== Work request ==
Word-for-word reproduction, images excluded: copy every entry below.

Source texts of formatted documents
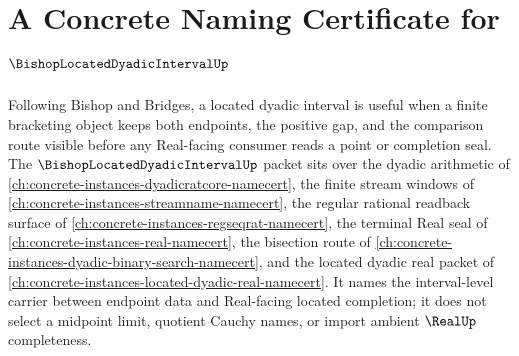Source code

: \chapter{A Concrete Naming Certificate for $\BishopLocatedDyadicIntervalUp$}
\label{ch:concrete-instances-bishop-located-dyadic-interval-namecert}

Following Bishop and Bridges, a located dyadic interval is useful when a finite bracketing object keeps both endpoints, the positive gap, and the comparison route visible before any Real-facing consumer reads a point or completion seal. The $\BishopLocatedDyadicIntervalUp$ packet sits over the dyadic arithmetic of \autoref{ch:concrete-instances-dyadicratcore-namecert}, the finite stream windows of \autoref{ch:concrete-instances-streamname-namecert}, the regular rational readback surface of \autoref{ch:concrete-instances-regseqrat-namecert}, the terminal Real seal of \autoref{ch:concrete-instances-real-namecert}, the bisection route of \autoref{ch:concrete-instances-dyadic-binary-search-namecert}, and the located dyadic real packet of \autoref{ch:concrete-instances-located-dyadic-real-namecert}. It names the interval-level carrier between endpoint data and Real-facing located completion; it does not select a midpoint limit, quotient Cauchy names, or import ambient $\RealUp$ completeness.

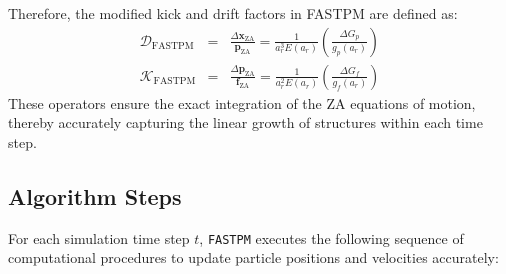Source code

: Therefore, the modified kick and drift factors in FASTPM are defined as:
\begin{eqnarray}
    \mathcal{D}_{\text{FASTPM}} &=& \frac{\Delta \mathbf{x}_{\text{ZA}}}{\mathbf{p}_{\text{ZA}}} 
        = \frac{1}{a_r^3 E(a_r)} \left( \frac{\Delta G_p}{g_p(a_r)} \right) \\[1em]
    \mathcal{K}_{\text{FASTPM}} &=& \frac{\Delta \mathbf{p}_{\text{ZA}}}{\mathbf{f}_{\text{ZA}}} 
        = \frac{1}{a_r^2 E(a_r)} \left( \frac{\Delta G_f}{g_f(a_r)} \right) 
\end{eqnarray}
These operators ensure the exact integration of the ZA equations of motion, thereby accurately capturing the linear growth of structures within each time step.

\subsection{Algorithm Steps}
For each simulation time step $t$, \texttt{FASTPM} executes the following sequence of computational procedures to update particle positions and velocities accurately:


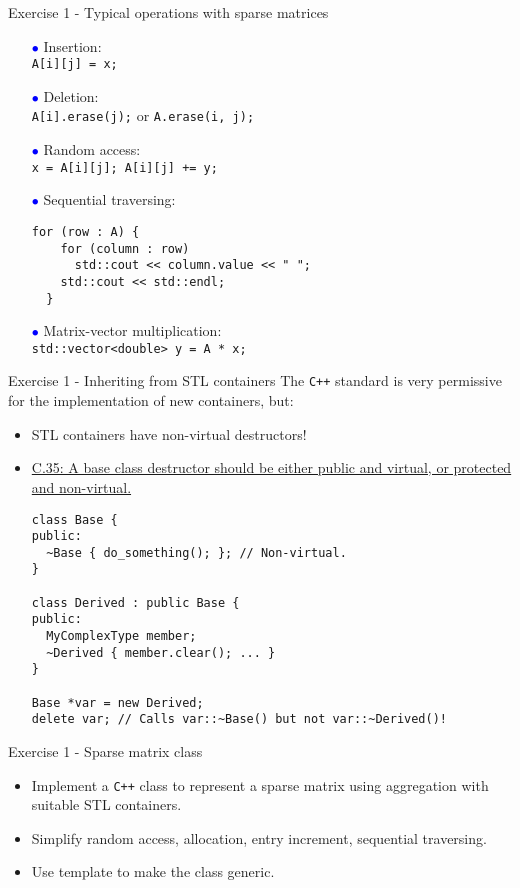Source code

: \documentclass[10pt,aspectratio=169]{beamer}
\begin{document}
\begin{frame}[fragile]{Exercise 1 - Typical operations with sparse matrices} 
\begin{itemize}
\item[\textcolor{blue}{$\bullet$}] Insertion: \\
\lstinline|A[i][j] = x;|
\item[\textcolor{blue}{$\bullet$}] Deletion: \\
\lstinline|A[i].erase(j);| or \lstinline|A.erase(i, j);|
\item[\textcolor{blue}{$\bullet$}] Random access: \\
\lstinline|x = A[i][j]; A[i][j] += y;|
\item[\textcolor{blue}{$\bullet$}] Sequential traversing:
\small\begin{lstlisting}
for (row : A) {
    for (column : row)
      std::cout << column.value << " ";
    std::cout << std::endl;
  }
\end{lstlisting}\normalsize
\item[\textcolor{blue}{$\bullet$}] Matrix-vector multiplication:\\
\lstinline|std::vector<double> y = A * x;|
\end{itemize}
\end{frame}

\begin{frame}[fragile]{Exercise 1 - Inheriting from STL containers}
The \texttt{C++} standard is very permissive for the implementation of new containers, but:
\begin{itemize}
\item STL containers have non-virtual destructors!
\item \href{http://isocpp.github.io/CppCoreGuidelines/CppCoreGuidelines\#Rc-dtor-virtual}{C.35: A base class destructor should be either public and virtual, or protected and non-virtual.}
\small\begin{lstlisting}
class Base {
public:
  ~Base { do_something(); }; // Non-virtual.
}

class Derived : public Base {
public:
  MyComplexType member;
  ~Derived { member.clear(); ... }
}

Base *var = new Derived;
delete var; // Calls var::~Base() but not var::~Derived()!
\end{lstlisting}\normalsize
\end{itemize}
\end{frame}


\begin{frame}[fragile]{Exercise 1 - Sparse matrix class}
\begin{itemize}
\item Implement a \texttt{C++} class to represent a sparse matrix using aggregation with suitable STL containers.
\item Simplify random access, allocation, entry increment, sequential traversing.
\item Use template to make the class generic.
\end{itemize}
\end{frame}
\end{document}
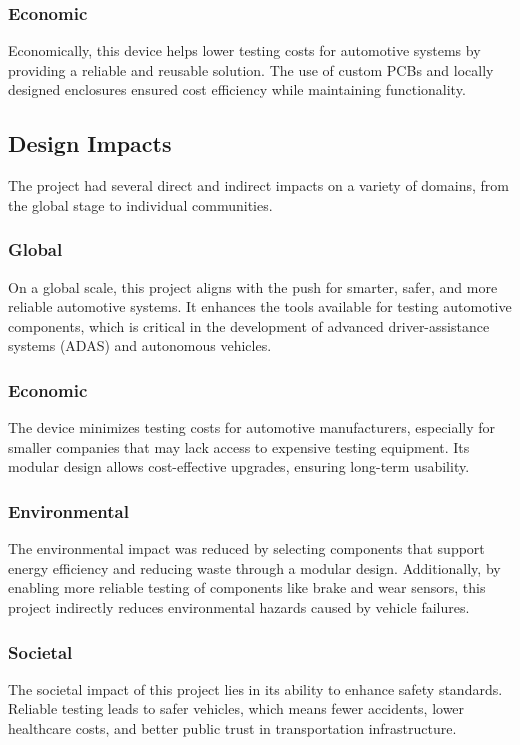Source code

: \documentclass[12pt]{article}
\begin{document}
\subsubsection{Economic}
Economically, this device helps lower testing costs for automotive systems by
providing a reliable and reusable solution. The use of custom PCBs and locally
designed enclosures ensured cost efficiency while maintaining functionality.

\subsection{Design Impacts}
The project had several direct and indirect impacts on a variety of domains,
from the global stage to individual communities.

\subsubsection{Global}
On a global scale, this project aligns with the push for smarter, safer, and
more reliable automotive systems. It enhances the tools available for testing
automotive components, which is critical in the development of advanced
driver-assistance systems (ADAS) and autonomous vehicles.

\subsubsection{Economic}
The device minimizes testing costs for automotive manufacturers, especially for
smaller companies that may lack access to expensive testing equipment. Its
modular design allows cost-effective upgrades, ensuring long-term usability.


\subsubsection{Environmental}
The environmental impact was reduced by selecting components that support
energy efficiency and reducing waste through a modular design. Additionally, by
enabling more reliable testing of components like brake and wear sensors, this
project indirectly reduces environmental hazards caused by vehicle failures.


\subsubsection{Societal}
The societal impact of this project lies in its ability to enhance safety
standards. Reliable testing leads to safer vehicles, which means fewer
accidents, lower healthcare costs, and better public trust in transportation
infrastructure.
\end{document}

== Result below ==
Source code

: \chapter{A Concrete Naming Certificate for $\BishopLocatedDyadicIntervalUp$}
\label{ch:concrete-instances-bishop-located-dyadic-interval-namecert}

Following Bishop and Bridges, a located dyadic interval is useful when a finite bracketing object keeps both endpoints, the positive gap, and the comparison route visible before any Real-facing consumer reads a point or completion seal. The $\BishopLocatedDyadicIntervalUp$ packet sits over the dyadic arithmetic of \autoref{ch:concrete-instances-dyadicratcore-namecert}, the finite stream windows of \autoref{ch:concrete-instances-streamname-namecert}, the regular rational readback surface of \autoref{ch:concrete-instances-regseqrat-namecert}, the terminal Real seal of \autoref{ch:concrete-instances-real-namecert}, the bisection route of \autoref{ch:concrete-instances-dyadic-binary-search-namecert}, and the located dyadic real packet of \autoref{ch:concrete-instances-located-dyadic-real-namecert}. It names the interval-level carrier between endpoint data and Real-facing located completion; it does not select a midpoint limit, quotient Cauchy names, or import ambient $\RealUp$ completeness.

Source code

: Therefore, the modified kick and drift factors in FASTPM are defined as:
\begin{eqnarray}
    \mathcal{D}_{\text{FASTPM}} &=& \frac{\Delta \mathbf{x}_{\text{ZA}}}{\mathbf{p}_{\text{ZA}}} 
        = \frac{1}{a_r^3 E(a_r)} \left( \frac{\Delta G_p}{g_p(a_r)} \right) \\[1em]
    \mathcal{K}_{\text{FASTPM}} &=& \frac{\Delta \mathbf{p}_{\text{ZA}}}{\mathbf{f}_{\text{ZA}}} 
        = \frac{1}{a_r^2 E(a_r)} \left( \frac{\Delta G_f}{g_f(a_r)} \right) 
\end{eqnarray}
These operators ensure the exact integration of the ZA equations of motion, thereby accurately capturing the linear growth of structures within each time step.

\subsection{Algorithm Steps}
For each simulation time step $t$, \texttt{FASTPM} executes the following sequence of computational procedures to update particle positions and velocities accurately:


Source code

: \documentclass[10pt,aspectratio=169]{beamer}
\begin{document}
\begin{frame}[fragile]{Exercise 1 - Typical operations with sparse matrices} 
\begin{itemize}
\item[\textcolor{blue}{$\bullet$}] Insertion: \\
\lstinline|A[i][j] = x;|
\item[\textcolor{blue}{$\bullet$}] Deletion: \\
\lstinline|A[i].erase(j);| or \lstinline|A.erase(i, j);|
\item[\textcolor{blue}{$\bullet$}] Random access: \\
\lstinline|x = A[i][j]; A[i][j] += y;|
\item[\textcolor{blue}{$\bullet$}] Sequential traversing:
\small\begin{lstlisting}
for (row : A) {
    for (column : row)
      std::cout << column.value << " ";
    std::cout << std::endl;
  }
\end{lstlisting}\normalsize
\item[\textcolor{blue}{$\bullet$}] Matrix-vector multiplication:\\
\lstinline|std::vector<double> y = A * x;|
\end{itemize}
\end{frame}

\begin{frame}[fragile]{Exercise 1 - Inheriting from STL containers}
The \texttt{C++} standard is very permissive for the implementation of new containers, but:
\begin{itemize}
\item STL containers have non-virtual destructors!
\item \href{http://isocpp.github.io/CppCoreGuidelines/CppCoreGuidelines\#Rc-dtor-virtual}{C.35: A base class destructor should be either public and virtual, or protected and non-virtual.}
\small\begin{lstlisting}
class Base {
public:
  ~Base { do_something(); }; // Non-virtual.
}

class Derived : public Base {
public:
  MyComplexType member;
  ~Derived { member.clear(); ... }
}

Base *var = new Derived;
delete var; // Calls var::~Base() but not var::~Derived()!
\end{lstlisting}\normalsize
\end{itemize}
\end{frame}


\begin{frame}[fragile]{Exercise 1 - Sparse matrix class}
\begin{itemize}
\item Implement a \texttt{C++} class to represent a sparse matrix using aggregation with suitable STL containers.
\item Simplify random access, allocation, entry increment, sequential traversing.
\item Use template to make the class generic.
\end{itemize}
\end{frame}
\end{document}
Source code

: \documentclass[12pt]{article}
\begin{document}
\subsubsection{Economic}
Economically, this device helps lower testing costs for automotive systems by
providing a reliable and reusable solution. The use of custom PCBs and locally
designed enclosures ensured cost efficiency while maintaining functionality.

\subsection{Design Impacts}
The project had several direct and indirect impacts on a variety of domains,
from the global stage to individual communities.

\subsubsection{Global}
On a global scale, this project aligns with the push for smarter, safer, and
more reliable automotive systems. It enhances the tools available for testing
automotive components, which is critical in the development of advanced
driver-assistance systems (ADAS) and autonomous vehicles.

\subsubsection{Economic}
The device minimizes testing costs for automotive manufacturers, especially for
smaller companies that may lack access to expensive testing equipment. Its
modular design allows cost-effective upgrades, ensuring long-term usability.


\subsubsection{Environmental}
The environmental impact was reduced by selecting components that support
energy efficiency and reducing waste through a modular design. Additionally, by
enabling more reliable testing of components like brake and wear sensors, this
project indirectly reduces environmental hazards caused by vehicle failures.


\subsubsection{Societal}
The societal impact of this project lies in its ability to enhance safety
standards. Reliable testing leads to safer vehicles, which means fewer
accidents, lower healthcare costs, and better public trust in transportation
infrastructure.
\end{document}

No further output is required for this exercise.